About this exercise: Find the line in the data below that contains "In destruction, the relation is reversed.". Return that line and all the lines after it, unchanged.

════

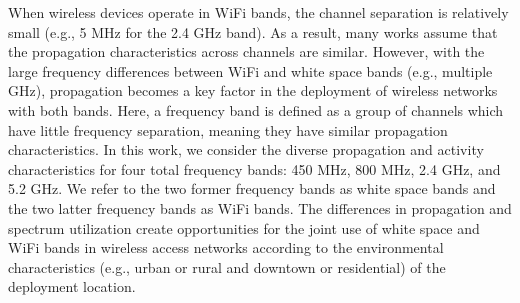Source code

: When wireless devices operate in WiFi bands, the channel separation is relatively 
small (e.g., 5 MHz for the 2.4 GHz band). As a result, many works assume that
the propagation characteristics across channels are similar. However, with the
large frequency differences between WiFi and white space bands (e.g., multiple GHz),
propagation becomes a key factor in the deployment of wireless networks with both bands.
Here, a frequency band is defined as a group of channels which have
little frequency separation, meaning they have similar propagation characteristics.
In this work, we consider the diverse propagation and activity characteristics
for four total frequency bands: 450 MHz, 800 MHz, 2.4 GHz, and 5.2 GHz.
We refer to the two former frequency bands as white space bands and
the two latter frequency bands as WiFi bands.
The differences in propagation and spectrum utilization create opportunities
for the joint use of white space and WiFi bands in wireless access networks according
to the environmental characteristics (e.g., urban or rural and downtown or residential)
of the deployment location.






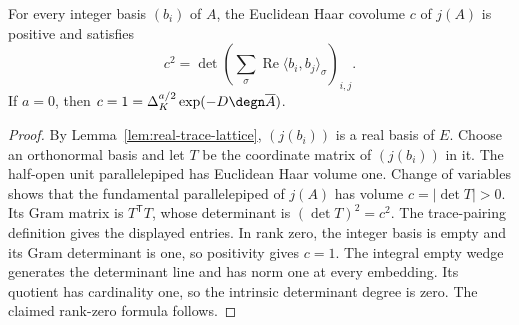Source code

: \begin{lemma}
\label{lem:trace-covolume-gram}
\leanok
For every integer basis $(b_i)$ of $A$, the Euclidean Haar covolume $c$ of
$j(A)$ is positive and satisfies
\[
 c^2=\det\left(\sum_\sigma
   \operatorname{Re}\langle b_i,b_j\rangle_\sigma\right)_{i,j}.
\]
If $a=0$, then $c=1=\Delta_K^{a/2}\exp(-D\degn\overline A)$.
\end{lemma}
\begin{proof}
By Lemma~\ref{lem:real-trace-lattice}, $(j(b_i))$ is a real basis of $E$.
Choose an orthonormal basis and let $T$ be the coordinate matrix of
$(j(b_i))$ in it. The half-open unit parallelepiped has Euclidean Haar
volume one. Change of variables shows that the fundamental
parallelepiped of $j(A)$ has volume $c=|\det T|>0$. Its Gram matrix is
$T^{\mathsf T}T$, whose determinant is $(\det T)^2=c^2$.
The trace-pairing definition gives the displayed entries. In rank zero,
the integer basis is empty and its Gram determinant is one, so positivity
gives $c=1$. The integral empty wedge generates the determinant line and
has norm one at every embedding. Its quotient has cardinality one, so
the intrinsic determinant degree is zero. The claimed rank-zero formula
follows.
\end{proof}

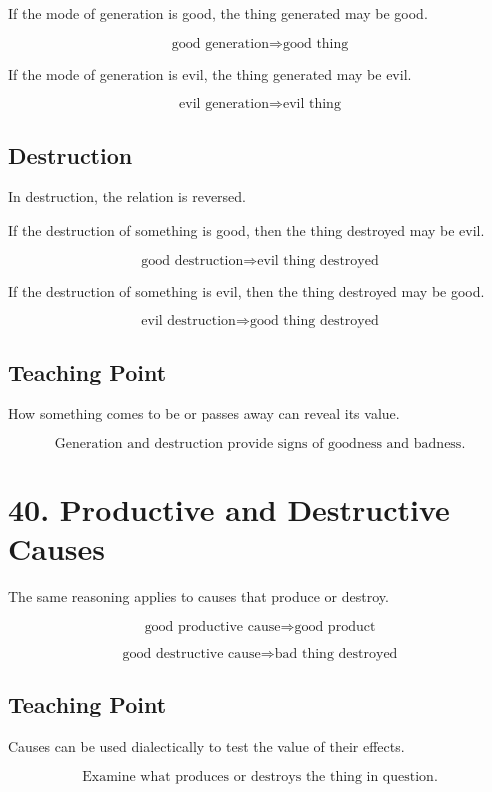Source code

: \documentclass[12pt]{article}
\begin{document}
If the mode of generation is good, the thing generated may be good.

\[
\text{good generation} \Rightarrow \text{good thing}
\]

If the mode of generation is evil, the thing generated may be evil.

\[
\text{evil generation} \Rightarrow \text{evil thing}
\]

\subsection*{Destruction}

In destruction, the relation is reversed.

If the destruction of something is good, then the thing destroyed may be evil.

\[
\text{good destruction} \Rightarrow \text{evil thing destroyed}
\]

If the destruction of something is evil, then the thing destroyed may be good.

\[
\text{evil destruction} \Rightarrow \text{good thing destroyed}
\]

\subsection*{Teaching Point}

How something comes to be or passes away can reveal its value.

\[
\boxed{
\text{Generation and destruction provide signs of goodness and badness.}
}
\]

\section*{40. Productive and Destructive Causes}

The same reasoning applies to causes that produce or destroy.

\[
\text{good productive cause} \Rightarrow \text{good product}
\]

\[
\text{good destructive cause} \Rightarrow \text{bad thing destroyed}
\]

\subsection*{Teaching Point}

Causes can be used dialectically to test the value of their effects.

\[
\boxed{
\text{Examine what produces or destroys the thing in question.}
}
\]
\end{document}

════

Answer section:
In destruction, the relation is reversed.

If the destruction of something is good, then the thing destroyed may be evil.

\[
\text{good destruction} \Rightarrow \text{evil thing destroyed}
\]

If the destruction of something is evil, then the thing destroyed may be good.

\[
\text{evil destruction} \Rightarrow \text{good thing destroyed}
\]

\subsection*{Teaching Point}

How something comes to be or passes away can reveal its value.

\[
\boxed{
\text{Generation and destruction provide signs of goodness and badness.}
}
\]

\section*{40. Productive and Destructive Causes}

The same reasoning applies to causes that produce or destroy.

\[
\text{good productive cause} \Rightarrow \text{good product}
\]

\[
\text{good destructive cause} \Rightarrow \text{bad thing destroyed}
\]

\subsection*{Teaching Point}

Causes can be used dialectically to test the value of their effects.

\[
\boxed{
\text{Examine what produces or destroys the thing in question.}
}
\]
\end{document}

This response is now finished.